-- INSTRUCTIONS TO FOLLOW --
Check every line in the listing below for "label". Copy the ones where it occurs.

-- MATERIAL FOR THIS EXERCISE --
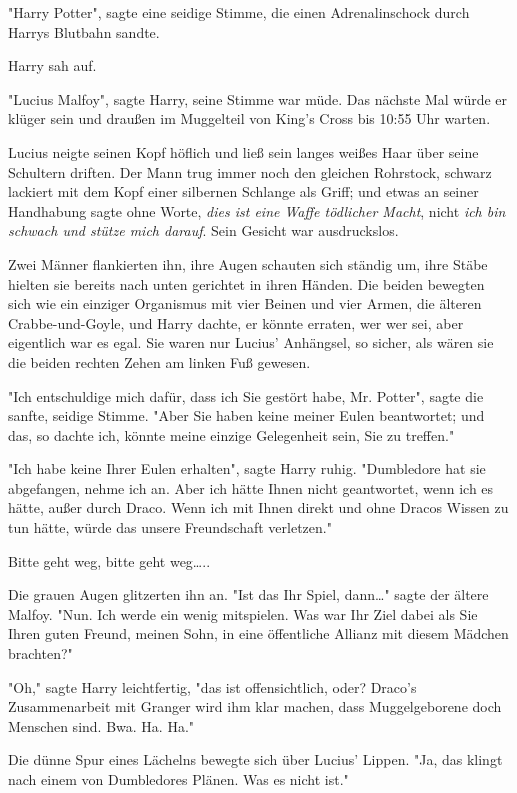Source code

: {"Harry Potter", sagte eine seidige Stimme, die einen Adrenalinschock durch Harrys Blutbahn sandte.

Harry sah auf.

"Lucius Malfoy", sagte Harry, seine Stimme war müde. Das nächste Mal würde er klüger sein und draußen im Muggelteil von King's Cross bis 10:55 Uhr warten.

Lucius neigte seinen Kopf höflich und ließ sein langes weißes Haar über seine Schultern driften. Der Mann trug immer noch den gleichen Rohrstock, schwarz lackiert mit dem Kopf einer silbernen Schlange als Griff; und etwas an seiner Handhabung sagte ohne Worte, \emph{dies ist eine Waffe tödlicher Macht}, nicht \emph{ich bin schwach und stütze mich darauf}. Sein Gesicht war ausdruckslos.

Zwei Männer flankierten ihn, ihre Augen schauten sich ständig um, ihre Stäbe hielten sie bereits nach unten gerichtet in ihren Händen. Die beiden bewegten sich wie ein einziger Organismus mit vier Beinen und vier Armen, die älteren Crabbe-und-Goyle, und Harry dachte, er könnte erraten, wer wer sei, aber eigentlich war es egal. Sie waren nur Lucius' Anhängsel, so sicher, als wären sie die beiden rechten Zehen am linken Fuß gewesen.

"Ich entschuldige mich dafür, dass ich Sie gestört habe, Mr. Potter", sagte die sanfte, seidige Stimme. "Aber Sie haben keine meiner Eulen beantwortet; und das, so dachte ich, könnte meine einzige Gelegenheit sein, Sie zu treffen."

"Ich habe keine Ihrer Eulen erhalten", sagte Harry ruhig. "Dumbledore hat sie abgefangen, nehme ich an. Aber ich hätte Ihnen nicht geantwortet, wenn ich es hätte, außer durch Draco. Wenn ich mit Ihnen direkt und ohne Dracos Wissen zu tun hätte, würde das unsere Freundschaft verletzen."

Bitte geht weg, bitte geht weg…..

Die grauen Augen glitzerten ihn an. "Ist das Ihr Spiel, dann…" sagte der ältere Malfoy. "Nun. Ich werde ein wenig mitspielen. Was war Ihr Ziel dabei als Sie Ihren guten Freund, meinen Sohn, in eine öffentliche Allianz mit diesem Mädchen brachten?"

"Oh," sagte Harry leichtfertig, "das ist offensichtlich, oder? Draco's Zusammenarbeit mit Granger wird ihm klar machen, dass Muggelgeborene doch Menschen sind. Bwa. Ha. Ha."

Die dünne Spur eines Lächelns bewegte sich über Lucius' Lippen. "Ja, das klingt nach einem von Dumbledores Plänen. Was es nicht ist."

}

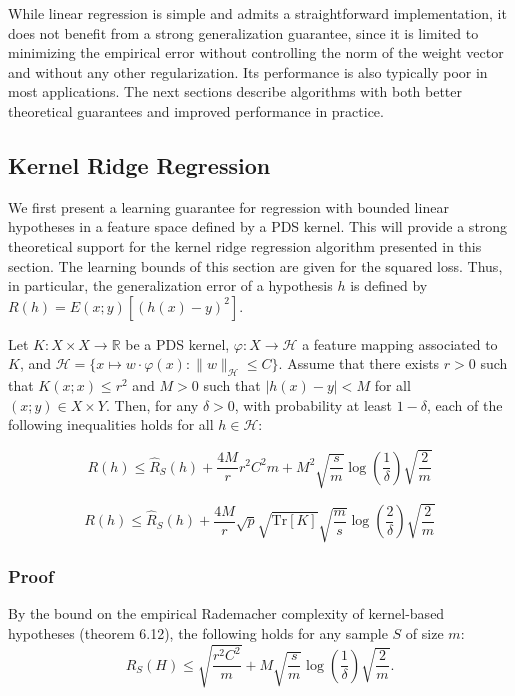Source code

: \documentclass[fleqn,10pt]{olplainarticle}
\begin{document}
While linear regression is simple and admits a straightforward implementation, it does not benefit from a strong generalization guarantee, since it is limited to minimizing the empirical error without controlling the norm of the weight vector and without any other regularization. Its performance is also typically poor in most applications. The next sections describe algorithms with both better theoretical guarantees and improved performance in practice.

\subsection{Kernel Ridge Regression}

We first present a learning guarantee for regression with bounded linear hypotheses in a feature space defined by a PDS kernel. This will provide a strong theoretical support for the kernel ridge regression algorithm presented in this section. The learning bounds of this section are given for the squared loss. Thus, in particular, the generalization error of a hypothesis $h$ is defined by $R(h) = E(x;y) \left[ (h(x) - y)^2 \right]$.


Let $K: X \times X \rightarrow \mathbb{R}$ be a PDS kernel, $\varphi: X \rightarrow \mathcal{H}$ a feature mapping associated to $K$, and $\mathcal{H} = \{ x \mapsto w \cdot \varphi(x) : \|w\|_{\mathcal{H}} \leq C \}$. Assume that there exists $r > 0$ such that $K(x; x) \leq r^2$ and $M > 0$ such that $|h(x) - y| < M$ for all $(x; y) \in X \times Y$. Then, for any $\delta > 0$, with probability at least $1 - \delta$, each of the following inequalities holds for all $h \in \mathcal{H}$:

\[
R(h) \leq \hat{R}_S(h) + \frac{4M}{r} r^2C^2 m + M^2 \sqrt{\frac{s}{m}} \log\left(\frac{1}{\delta}\right) \sqrt{\frac{2}{m}}
\]

\[
R(h) \leq \hat{R}_S(h) + \frac{4M}{r} \sqrt{p} \sqrt{\text{Tr}[K]} \sqrt{\frac{m}{s}} \log\left(\frac{2}{\delta}\right) \sqrt{\frac{2}{m}}
\]


\subsubsection{Proof}

By the bound on the empirical Rademacher complexity of kernel-based hypotheses (theorem 6.12), the following holds for any sample $S$ of size $m$:
\[
\hat{R}_S(H) \leq \sqrt{\frac{r^2C^2}{m}} + M \sqrt{\frac{s}{m}} \log\left(\frac{1}{\delta}\right) \sqrt{\frac{2}{m}}.
\]
\end{document}
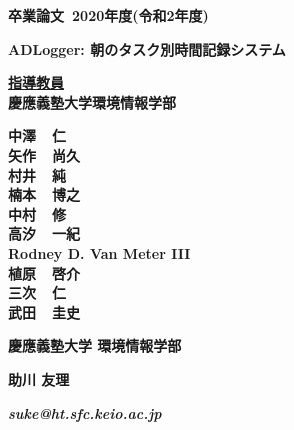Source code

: \pagestyle{empty}

\begin{center}

\vspace{5cm}

\textbf{\Large 卒業論文~2020年度(令和2年度)}

\vspace{2cm}

\textbf{\LARGE ADLogger: 朝のタスク別時間記録システム}

\vspace{3cm}

\textbf{\underline{\large 指導教員}}\\
\textbf{慶應義塾大学環境情報学部}

\textbf{\Large 中澤~~仁}\\
\textbf{\Large 矢作~~尚久}\\
\textbf{\Large 村井~~純}\\
\textbf{\Large 楠本~~博之}\\
\textbf{\Large 中村~~修}\\
\textbf{\Large 高汐~~一紀}\\
\textbf{\Large Rodney D. Van Meter III}\\
\textbf{\Large 植原~~啓介}\\
\textbf{\Large 三次~~仁}\\
\textbf{\Large 武田~~圭史}\\

\vspace{6cm}

\textbf{\LARGE 慶應義塾大学 環境情報学部}

\vspace{.5em}

\textbf{\LARGE 助川 友理}

\vspace{.3em}

\textbf{\it suke@ht.sfc.keio.ac.jp}



\newpage

\end{center}

\pagestyle{plain}
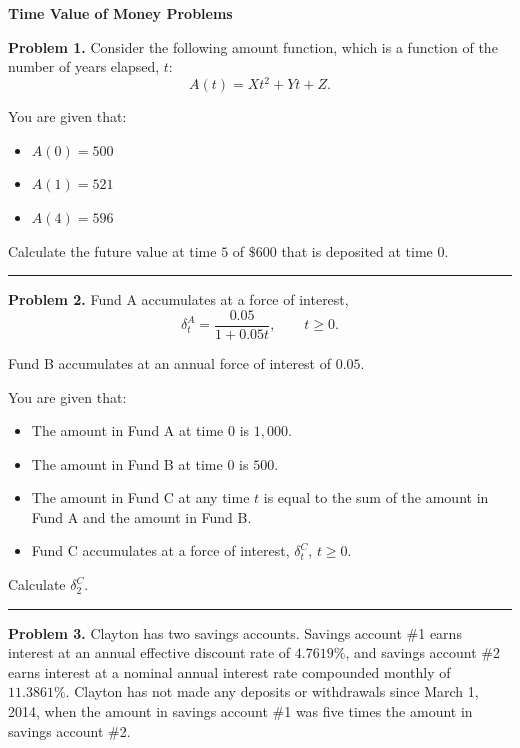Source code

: \documentclass[11pt]{article}
\begin{document}
\begin{center}
    {\Large \textbf{Time Value of Money Problems}}\\
\end{center}

\vspace{10pt}

\textbf{Problem 1.} Consider the following amount function, which is a function of the number of years elapsed, $t$:
\[
A(t) = Xt^{2} + Yt + Z.
\]

You are given that:
\begin{itemize}[leftmargin=2em]
    \item $A(0) = 500$
    \item $A(1) = 521$
    \item $A(4) = 596$
\end{itemize}

Calculate the future value at time $5$ of \(\$600\) that is deposited at time \(0\).

\medskip

\hrule

\medskip


\textbf{Problem 2.} Fund A accumulates at a force of interest,
\[
\delta_t^{A} = \frac{0.05}{1 + 0.05t}, \qquad t \ge 0.
\]

Fund B accumulates at an annual force of interest of $0.05$.

You are given that:
\begin{itemize}[leftmargin=2em]
    \item The amount in Fund A at time $0$ is $1{,}000$.
    \item The amount in Fund B at time $0$ is $500$.
    \item The amount in Fund C at any time $t$ is equal to the sum of the amount in Fund A and the amount in Fund B.
    \item Fund C accumulates at a force of interest, $\delta_t^{C}$, $t \ge 0$.
\end{itemize}

Calculate $\delta_2^{C}$.

\medskip

\hrule

\medskip


\textbf{Problem 3.} Clayton has two savings accounts. Savings account \#1 earns interest at an annual effective discount rate of $4.7619\%$, and savings account \#2 earns interest at a nominal annual interest rate compounded monthly of $11.3861\%$. Clayton has not made any deposits or withdrawals since March 1, 2014, when the amount in savings account \#1 was five times the amount in savings account \#2.
\end{document}
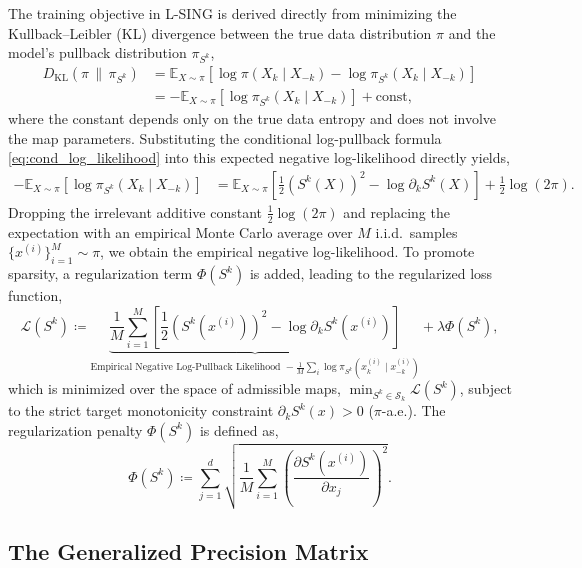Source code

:\documentclass[11pt,a4paper]{article}
\theoremstyle{plain}
\theoremstyle{definition}
\theoremstyle{remark}
\begin{document}
The training objective in L-SING is derived directly from minimizing the Kullback--Leibler (KL) divergence between the true data distribution $\pi$ and the model's pullback distribution $\pi_{S^k}$,
\begin{align}
    D_{\mathrm{KL}}(\pi \,\|\, \pi_{S^k}) &= \mathbb{E}_{X \sim \pi}\left[ \log \pi(X_k \mid X_{-k}) - \log \pi_{S^k}(X_k \mid X_{-k}) \right] \\
    &= -\mathbb{E}_{X \sim \pi}\left[ \log \pi_{S^k}(X_k \mid X_{-k}) \right] + \mathrm{const},
\end{align}
where the constant depends only on the true data entropy and does not involve the map parameters. Substituting the conditional log-pullback formula \eqref{eq:cond_log_likelihood} into this expected negative log-likelihood directly yields,
\begin{align}
    -\mathbb{E}_{X \sim \pi}\left[ \log \pi_{S^k}(X_k \mid X_{-k}) \right] &= \mathbb{E}_{X \sim \pi}\left[ \frac{1}{2}(S^k(X))^2 - \log \partial_k S^k(X) \right] + \frac{1}{2}\log(2\pi).
\end{align}
Dropping the irrelevant additive constant $\frac{1}{2}\log(2\pi)$ and replacing the expectation with an empirical Monte Carlo average over $M$ i.i.d.\ samples $\{x^{(i)}\}_{i=1}^M \sim \pi$, we obtain the empirical negative log-likelihood. To promote sparsity, a regularization term $\Phi(S^k)$ is added, leading to the regularized loss function,
\begin{equation}
    \mathcal{L}(S^k) \coloneqq \underbrace{\frac{1}{M} \sum_{i=1}^M \left[ \frac{1}{2} (S^k(x^{(i)}))^2 - \log \partial_k S^k(x^{(i)}) \right]}_{\text{Empirical Negative Log-Pullback Likelihood } -\frac{1}{M}\sum_i \log \pi_{S^k}(x^{(i)}_k \mid x^{(i)}_{-k})} + \lambda \Phi(S^k),
    \label{eq:lsing_objective}
\end{equation}
which is minimized over the space of admissible maps, $\min_{S^k \in \mathcal{S}_k} \mathcal{L}(S^k)$, subject to the strict target monotonicity constraint $\partial_k S^k(x) > 0$ ($\pi$-a.e.). The regularization penalty $\Phi(S^k)$ is defined as,
\begin{equation}
    \Phi(S^k) \coloneqq \sum_{j=1}^d \sqrt{ \frac{1}{M} \sum_{i=1}^M \left( \frac{\partial S^k(x^{(i)})}{\partial x_j} \right)^2 }.
    \label{eq:rosasco_penalty}
\end{equation}

\subsection{The Generalized Precision Matrix}
\end{document}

-- EXERCISE RESULT --
    \label{eq:lsing_objective}
    \label{eq:rosasco_penalty}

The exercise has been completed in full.